Cobiçada pelos políticos por causa de seus superpoderes, a Casa Civil virou sinônimo de problema político e criminal neste início de século. Todos os nove titulares que a comandaram desde 2003 enfrentam complicações na Justiça.
Um roteiro que se repete desde a queda de José Dirceu (PT), em 2005, no auge das revelações do mensalão. Quem não caiu por denúncias no período em que chefiou a casa, a exemplo da ex-presidente Dilma Rousseff, enrolou-se depois. Os ex-ministros sofrem com processos, condenações e até prisões. É a “maldição” da Casa Civil, que persegue Dirceu, Dilma, Erenice Guerra, Antônio Palocci, Gleisi Hoffmann, Aloizio Mercadante, Jaques Wagner, Lula e, agora, Eliseu Padilha.
A maldição alcança até o ato de posse no cargo.
Lula nem sequer chegou a assumir de fato. Assinou termo de posse e foi barrado no dia seguinte pelo Supremo Tribunal Federal, que o acusou de manobrar para escapar do juiz Sérgio Moro na Lava Jato. Hoje é réu em cinco processos.
Divulgação de conversa telefônica entre Lula e Dilma foi utilizada como argumento por Gilmar Mendes para suspender a nomeação do ex-presidente. Segundo o ministro do STF, intenção era fugir do juiz federal Moro. O ex-presidente afirma ser vítima de perseguição política.
Gleisi, atual líder do PT no Senado, também virou ré no Supremo. Mercadante e Wagner são alvos de inquérito da operação. Padilha se encaminha para ser mais um chefe da Casa Civil na relação dos investigados por suspeitas de envolvimento com o esquema da Petrobras.
Amigo e homem de confiança do presidente, o atual chefe da Casa Civil foi um dos articuladores do impeachment de Dilma, a quem serviu na Secretaria de Aviação Civil até dezembro de 2015. Na linha de tiro da Lava Jato, sente agora os efeitos da “maldição” do cargo.
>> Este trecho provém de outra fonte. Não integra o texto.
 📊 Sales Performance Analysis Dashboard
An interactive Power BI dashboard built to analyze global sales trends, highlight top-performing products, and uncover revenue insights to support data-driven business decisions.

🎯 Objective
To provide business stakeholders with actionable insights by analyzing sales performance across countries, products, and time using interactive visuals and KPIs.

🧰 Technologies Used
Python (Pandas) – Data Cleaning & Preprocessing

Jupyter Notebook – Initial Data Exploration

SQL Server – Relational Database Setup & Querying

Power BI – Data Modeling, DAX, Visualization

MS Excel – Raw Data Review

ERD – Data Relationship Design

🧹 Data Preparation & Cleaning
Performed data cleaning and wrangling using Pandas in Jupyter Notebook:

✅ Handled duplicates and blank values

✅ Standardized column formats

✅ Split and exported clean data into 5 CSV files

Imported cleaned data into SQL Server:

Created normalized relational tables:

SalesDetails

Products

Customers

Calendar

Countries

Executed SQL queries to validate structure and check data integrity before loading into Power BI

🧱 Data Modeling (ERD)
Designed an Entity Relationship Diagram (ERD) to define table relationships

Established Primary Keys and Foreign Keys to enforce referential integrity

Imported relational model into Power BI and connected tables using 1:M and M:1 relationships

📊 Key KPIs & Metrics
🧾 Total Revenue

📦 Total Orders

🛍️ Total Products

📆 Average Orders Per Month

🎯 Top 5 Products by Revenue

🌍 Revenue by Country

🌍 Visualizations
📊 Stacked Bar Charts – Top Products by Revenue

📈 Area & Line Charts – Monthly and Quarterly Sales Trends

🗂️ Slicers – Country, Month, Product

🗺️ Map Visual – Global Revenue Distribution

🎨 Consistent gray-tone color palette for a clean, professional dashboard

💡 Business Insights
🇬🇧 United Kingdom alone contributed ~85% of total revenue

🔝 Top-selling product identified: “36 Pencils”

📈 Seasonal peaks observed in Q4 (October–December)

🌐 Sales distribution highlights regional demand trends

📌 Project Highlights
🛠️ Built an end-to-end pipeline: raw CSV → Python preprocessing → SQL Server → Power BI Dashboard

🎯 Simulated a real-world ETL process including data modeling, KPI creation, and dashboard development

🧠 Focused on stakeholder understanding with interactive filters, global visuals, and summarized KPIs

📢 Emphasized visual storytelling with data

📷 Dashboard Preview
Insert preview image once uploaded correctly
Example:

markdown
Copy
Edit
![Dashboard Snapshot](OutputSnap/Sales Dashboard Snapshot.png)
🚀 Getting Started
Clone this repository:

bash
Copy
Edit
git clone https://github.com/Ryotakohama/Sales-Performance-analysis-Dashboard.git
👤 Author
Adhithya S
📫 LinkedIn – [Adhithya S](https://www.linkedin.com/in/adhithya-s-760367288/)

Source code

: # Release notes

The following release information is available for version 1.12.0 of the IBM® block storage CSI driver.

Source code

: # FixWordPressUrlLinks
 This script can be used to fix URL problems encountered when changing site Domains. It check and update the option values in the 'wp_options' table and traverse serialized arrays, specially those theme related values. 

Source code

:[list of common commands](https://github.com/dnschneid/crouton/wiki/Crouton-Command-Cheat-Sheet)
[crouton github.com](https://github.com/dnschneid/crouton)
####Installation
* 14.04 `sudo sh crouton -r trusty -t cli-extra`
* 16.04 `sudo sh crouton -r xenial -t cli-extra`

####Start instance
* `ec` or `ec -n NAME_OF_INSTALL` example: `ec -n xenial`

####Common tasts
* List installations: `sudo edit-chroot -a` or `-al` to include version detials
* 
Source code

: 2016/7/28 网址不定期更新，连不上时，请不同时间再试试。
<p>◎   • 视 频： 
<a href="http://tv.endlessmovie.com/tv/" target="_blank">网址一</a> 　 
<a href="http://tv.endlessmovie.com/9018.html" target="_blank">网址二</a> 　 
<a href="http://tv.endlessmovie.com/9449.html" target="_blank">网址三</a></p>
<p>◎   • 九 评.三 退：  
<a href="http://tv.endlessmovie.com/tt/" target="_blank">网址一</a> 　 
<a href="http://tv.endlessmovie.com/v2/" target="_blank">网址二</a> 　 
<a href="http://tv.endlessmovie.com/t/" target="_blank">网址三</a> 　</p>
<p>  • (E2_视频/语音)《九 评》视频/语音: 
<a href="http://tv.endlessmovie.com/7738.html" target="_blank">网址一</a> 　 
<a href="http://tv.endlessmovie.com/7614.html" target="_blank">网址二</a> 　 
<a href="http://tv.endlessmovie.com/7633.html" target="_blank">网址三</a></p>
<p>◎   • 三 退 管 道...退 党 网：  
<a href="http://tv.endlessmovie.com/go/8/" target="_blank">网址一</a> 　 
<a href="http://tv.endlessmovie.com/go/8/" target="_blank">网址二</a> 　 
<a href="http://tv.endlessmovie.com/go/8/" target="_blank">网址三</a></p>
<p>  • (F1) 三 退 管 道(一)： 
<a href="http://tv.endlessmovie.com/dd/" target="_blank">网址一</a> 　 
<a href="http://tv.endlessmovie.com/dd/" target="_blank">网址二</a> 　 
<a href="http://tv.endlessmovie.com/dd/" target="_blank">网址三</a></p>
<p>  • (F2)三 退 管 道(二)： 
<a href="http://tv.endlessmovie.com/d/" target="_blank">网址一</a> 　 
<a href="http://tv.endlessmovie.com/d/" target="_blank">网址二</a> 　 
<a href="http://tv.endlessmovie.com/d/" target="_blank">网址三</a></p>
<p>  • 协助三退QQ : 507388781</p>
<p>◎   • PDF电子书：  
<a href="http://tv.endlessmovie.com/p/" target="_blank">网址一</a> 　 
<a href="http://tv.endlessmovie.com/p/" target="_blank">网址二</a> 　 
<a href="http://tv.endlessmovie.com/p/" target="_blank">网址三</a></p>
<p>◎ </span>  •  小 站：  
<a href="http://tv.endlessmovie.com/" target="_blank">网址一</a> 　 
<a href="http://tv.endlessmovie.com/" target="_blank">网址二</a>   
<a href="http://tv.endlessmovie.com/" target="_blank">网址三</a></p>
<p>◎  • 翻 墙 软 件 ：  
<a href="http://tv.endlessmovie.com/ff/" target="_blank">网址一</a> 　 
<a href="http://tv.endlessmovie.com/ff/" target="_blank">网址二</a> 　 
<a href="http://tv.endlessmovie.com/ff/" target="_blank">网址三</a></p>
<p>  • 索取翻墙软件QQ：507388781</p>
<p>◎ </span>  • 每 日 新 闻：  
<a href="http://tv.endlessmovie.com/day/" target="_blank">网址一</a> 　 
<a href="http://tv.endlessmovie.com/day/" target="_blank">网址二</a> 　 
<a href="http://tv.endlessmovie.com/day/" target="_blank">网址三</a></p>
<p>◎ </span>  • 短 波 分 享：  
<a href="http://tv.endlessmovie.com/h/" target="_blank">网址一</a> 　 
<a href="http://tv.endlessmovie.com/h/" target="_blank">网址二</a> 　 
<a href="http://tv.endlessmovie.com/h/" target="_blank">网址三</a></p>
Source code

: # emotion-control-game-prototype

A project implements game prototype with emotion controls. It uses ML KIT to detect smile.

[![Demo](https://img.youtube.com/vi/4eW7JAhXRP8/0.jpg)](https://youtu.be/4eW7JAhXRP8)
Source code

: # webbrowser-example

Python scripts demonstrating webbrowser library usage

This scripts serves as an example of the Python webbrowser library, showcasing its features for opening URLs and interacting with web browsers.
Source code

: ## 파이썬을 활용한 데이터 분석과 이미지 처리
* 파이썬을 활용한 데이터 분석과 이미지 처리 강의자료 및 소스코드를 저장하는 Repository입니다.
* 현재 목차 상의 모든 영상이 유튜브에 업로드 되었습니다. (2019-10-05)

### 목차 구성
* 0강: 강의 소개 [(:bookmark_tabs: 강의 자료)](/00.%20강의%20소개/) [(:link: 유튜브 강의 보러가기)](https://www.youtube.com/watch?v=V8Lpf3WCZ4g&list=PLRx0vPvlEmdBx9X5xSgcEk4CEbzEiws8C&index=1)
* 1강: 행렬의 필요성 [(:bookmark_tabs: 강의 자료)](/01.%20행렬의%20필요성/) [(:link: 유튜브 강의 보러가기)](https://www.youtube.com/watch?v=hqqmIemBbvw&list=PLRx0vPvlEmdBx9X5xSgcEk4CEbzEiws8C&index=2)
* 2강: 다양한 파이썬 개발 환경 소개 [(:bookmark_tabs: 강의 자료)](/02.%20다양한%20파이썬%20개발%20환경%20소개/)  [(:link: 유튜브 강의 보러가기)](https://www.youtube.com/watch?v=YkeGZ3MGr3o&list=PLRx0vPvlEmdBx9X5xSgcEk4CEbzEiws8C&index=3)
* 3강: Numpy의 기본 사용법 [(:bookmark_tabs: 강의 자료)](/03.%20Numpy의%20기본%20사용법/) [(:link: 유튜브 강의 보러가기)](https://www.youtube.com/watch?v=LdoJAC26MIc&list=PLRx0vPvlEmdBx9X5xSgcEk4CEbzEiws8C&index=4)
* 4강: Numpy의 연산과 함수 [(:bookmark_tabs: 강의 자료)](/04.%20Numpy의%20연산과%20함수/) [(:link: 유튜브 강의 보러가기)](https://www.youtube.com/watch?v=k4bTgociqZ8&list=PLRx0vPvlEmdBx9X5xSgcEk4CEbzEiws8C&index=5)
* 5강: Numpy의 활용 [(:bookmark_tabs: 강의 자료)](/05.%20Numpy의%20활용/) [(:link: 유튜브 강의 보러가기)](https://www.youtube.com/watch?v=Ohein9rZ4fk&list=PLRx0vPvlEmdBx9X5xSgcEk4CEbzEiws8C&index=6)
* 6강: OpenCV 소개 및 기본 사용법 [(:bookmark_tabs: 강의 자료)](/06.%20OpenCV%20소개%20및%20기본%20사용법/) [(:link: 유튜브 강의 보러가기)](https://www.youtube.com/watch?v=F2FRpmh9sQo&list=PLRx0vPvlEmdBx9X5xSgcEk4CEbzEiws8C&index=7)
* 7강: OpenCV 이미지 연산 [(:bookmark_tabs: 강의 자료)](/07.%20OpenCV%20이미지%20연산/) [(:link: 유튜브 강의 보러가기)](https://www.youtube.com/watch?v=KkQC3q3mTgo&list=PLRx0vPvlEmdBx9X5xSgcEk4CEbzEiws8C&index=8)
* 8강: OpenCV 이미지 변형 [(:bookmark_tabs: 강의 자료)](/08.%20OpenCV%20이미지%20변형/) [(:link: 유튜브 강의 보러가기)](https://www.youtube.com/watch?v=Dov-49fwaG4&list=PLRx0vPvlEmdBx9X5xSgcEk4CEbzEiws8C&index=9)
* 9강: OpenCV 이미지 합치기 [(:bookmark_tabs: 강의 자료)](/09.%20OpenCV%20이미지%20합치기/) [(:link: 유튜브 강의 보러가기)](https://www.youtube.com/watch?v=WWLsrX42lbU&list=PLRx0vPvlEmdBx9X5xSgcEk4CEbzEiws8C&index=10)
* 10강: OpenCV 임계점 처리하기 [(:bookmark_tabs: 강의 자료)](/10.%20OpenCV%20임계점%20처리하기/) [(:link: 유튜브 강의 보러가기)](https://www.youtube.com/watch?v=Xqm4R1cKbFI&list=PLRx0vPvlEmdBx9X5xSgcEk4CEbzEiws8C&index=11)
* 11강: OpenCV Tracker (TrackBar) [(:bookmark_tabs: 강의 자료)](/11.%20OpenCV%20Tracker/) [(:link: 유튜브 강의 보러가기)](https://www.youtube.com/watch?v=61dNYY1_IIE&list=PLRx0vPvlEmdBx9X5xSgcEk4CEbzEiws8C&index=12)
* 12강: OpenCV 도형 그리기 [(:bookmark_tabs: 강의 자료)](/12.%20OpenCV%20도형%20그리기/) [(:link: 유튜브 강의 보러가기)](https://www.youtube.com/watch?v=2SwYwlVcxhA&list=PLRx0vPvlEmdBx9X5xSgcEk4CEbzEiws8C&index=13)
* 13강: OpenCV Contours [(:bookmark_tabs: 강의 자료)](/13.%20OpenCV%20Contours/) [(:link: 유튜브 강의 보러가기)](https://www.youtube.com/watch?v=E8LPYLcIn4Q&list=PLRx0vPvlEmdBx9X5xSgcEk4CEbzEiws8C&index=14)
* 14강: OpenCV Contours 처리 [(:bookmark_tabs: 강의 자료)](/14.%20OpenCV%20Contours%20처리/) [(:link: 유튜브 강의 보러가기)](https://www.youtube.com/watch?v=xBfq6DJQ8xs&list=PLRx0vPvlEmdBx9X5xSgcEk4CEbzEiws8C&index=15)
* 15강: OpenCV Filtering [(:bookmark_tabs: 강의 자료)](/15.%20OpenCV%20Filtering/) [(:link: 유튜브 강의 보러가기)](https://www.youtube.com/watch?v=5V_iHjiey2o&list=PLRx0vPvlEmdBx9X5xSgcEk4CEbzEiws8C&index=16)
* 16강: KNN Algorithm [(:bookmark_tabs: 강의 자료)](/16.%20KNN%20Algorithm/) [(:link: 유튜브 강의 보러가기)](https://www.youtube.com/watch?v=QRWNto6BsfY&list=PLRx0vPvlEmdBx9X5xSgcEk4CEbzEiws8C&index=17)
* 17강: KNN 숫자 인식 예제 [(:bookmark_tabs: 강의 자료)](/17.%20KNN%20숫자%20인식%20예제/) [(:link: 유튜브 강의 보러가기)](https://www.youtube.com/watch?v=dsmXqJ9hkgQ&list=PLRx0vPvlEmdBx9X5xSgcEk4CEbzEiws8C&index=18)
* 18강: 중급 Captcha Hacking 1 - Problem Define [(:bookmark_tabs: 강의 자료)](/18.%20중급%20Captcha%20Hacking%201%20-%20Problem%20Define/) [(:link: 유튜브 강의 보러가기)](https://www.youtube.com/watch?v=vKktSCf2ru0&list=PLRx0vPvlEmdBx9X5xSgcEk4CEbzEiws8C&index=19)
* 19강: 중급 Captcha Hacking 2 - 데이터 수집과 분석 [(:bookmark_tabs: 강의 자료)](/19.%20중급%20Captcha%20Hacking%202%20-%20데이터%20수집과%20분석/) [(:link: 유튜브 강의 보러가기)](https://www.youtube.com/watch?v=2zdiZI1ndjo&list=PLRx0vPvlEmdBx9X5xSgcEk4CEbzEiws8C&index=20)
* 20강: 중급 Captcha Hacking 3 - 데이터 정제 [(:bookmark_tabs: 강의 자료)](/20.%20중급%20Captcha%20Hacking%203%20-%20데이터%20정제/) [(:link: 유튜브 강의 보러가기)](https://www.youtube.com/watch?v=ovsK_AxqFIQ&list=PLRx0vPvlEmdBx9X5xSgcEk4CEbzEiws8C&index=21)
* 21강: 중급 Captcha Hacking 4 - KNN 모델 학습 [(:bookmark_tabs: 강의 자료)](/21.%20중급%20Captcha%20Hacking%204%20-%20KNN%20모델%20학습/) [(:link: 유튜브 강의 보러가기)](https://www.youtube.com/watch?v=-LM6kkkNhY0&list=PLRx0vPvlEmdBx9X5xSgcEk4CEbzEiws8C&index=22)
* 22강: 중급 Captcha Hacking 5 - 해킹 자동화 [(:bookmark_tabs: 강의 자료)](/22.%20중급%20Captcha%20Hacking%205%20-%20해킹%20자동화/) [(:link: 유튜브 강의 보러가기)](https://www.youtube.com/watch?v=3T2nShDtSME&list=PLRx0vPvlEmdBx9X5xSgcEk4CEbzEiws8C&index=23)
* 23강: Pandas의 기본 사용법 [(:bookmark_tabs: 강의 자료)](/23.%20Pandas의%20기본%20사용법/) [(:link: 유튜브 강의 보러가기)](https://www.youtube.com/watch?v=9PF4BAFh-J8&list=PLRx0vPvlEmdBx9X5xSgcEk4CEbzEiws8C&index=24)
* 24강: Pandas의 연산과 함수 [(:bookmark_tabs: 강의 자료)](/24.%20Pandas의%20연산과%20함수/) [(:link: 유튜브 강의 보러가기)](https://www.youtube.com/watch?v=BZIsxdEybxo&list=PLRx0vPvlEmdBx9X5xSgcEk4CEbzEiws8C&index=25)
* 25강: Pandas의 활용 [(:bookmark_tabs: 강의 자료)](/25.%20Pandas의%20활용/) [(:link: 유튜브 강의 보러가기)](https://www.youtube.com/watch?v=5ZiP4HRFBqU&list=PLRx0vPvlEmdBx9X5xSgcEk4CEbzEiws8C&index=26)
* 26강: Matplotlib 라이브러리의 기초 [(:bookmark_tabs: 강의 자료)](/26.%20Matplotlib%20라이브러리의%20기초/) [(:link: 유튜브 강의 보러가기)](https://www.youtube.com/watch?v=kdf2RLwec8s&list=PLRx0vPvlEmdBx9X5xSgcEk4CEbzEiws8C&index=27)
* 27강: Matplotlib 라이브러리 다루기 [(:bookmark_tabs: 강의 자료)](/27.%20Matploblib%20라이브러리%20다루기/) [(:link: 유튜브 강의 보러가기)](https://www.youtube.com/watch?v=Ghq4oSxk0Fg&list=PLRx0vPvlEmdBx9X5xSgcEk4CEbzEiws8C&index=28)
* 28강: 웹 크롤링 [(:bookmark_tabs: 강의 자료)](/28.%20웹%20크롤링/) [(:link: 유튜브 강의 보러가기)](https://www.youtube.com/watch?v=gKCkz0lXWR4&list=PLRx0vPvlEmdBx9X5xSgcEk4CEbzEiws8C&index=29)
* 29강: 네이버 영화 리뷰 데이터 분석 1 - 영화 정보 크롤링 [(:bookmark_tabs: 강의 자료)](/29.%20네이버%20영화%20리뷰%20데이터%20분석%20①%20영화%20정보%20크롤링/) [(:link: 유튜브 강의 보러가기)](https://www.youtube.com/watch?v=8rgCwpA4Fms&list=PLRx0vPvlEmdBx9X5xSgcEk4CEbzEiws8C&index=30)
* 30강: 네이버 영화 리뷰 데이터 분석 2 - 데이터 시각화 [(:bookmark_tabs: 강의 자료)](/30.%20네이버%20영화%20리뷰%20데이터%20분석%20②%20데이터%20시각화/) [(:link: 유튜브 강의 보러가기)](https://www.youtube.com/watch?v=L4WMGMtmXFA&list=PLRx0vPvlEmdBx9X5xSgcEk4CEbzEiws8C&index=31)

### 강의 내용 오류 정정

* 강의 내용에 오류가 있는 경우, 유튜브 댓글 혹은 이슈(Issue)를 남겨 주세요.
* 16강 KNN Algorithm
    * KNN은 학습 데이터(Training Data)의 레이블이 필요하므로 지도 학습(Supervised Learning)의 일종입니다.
Aposta de Dilma para substituí-la na Casa Civil, Erenice permaneceu apenas seis meses no cargo. Saiu após denúncia de tráfico de influência, que lhe renderia mais tarde voto de censura na Comissão de Ética. Também está na mira da Lava Jato.
Zé Dirceu, o mais poderoso dos ministros de Lula, em seus primeiros anos de mandato presidencial, sucumbiu com o mensalão. Quando já cumpria a prisão em regime domiciliar, foi pego na Lava Jato. A última condenação é de 20 anos de reclusão.
“A Lava Jato sobrevoa os campos do poder tal como uma ave gigante ameaçadora. Os voos estão cada vez mais rasantes”. Mas, o foco na Casa Civil dá o que pensar.
Será maldição? Ou, simplesmente, fizeram as escolhas erradas?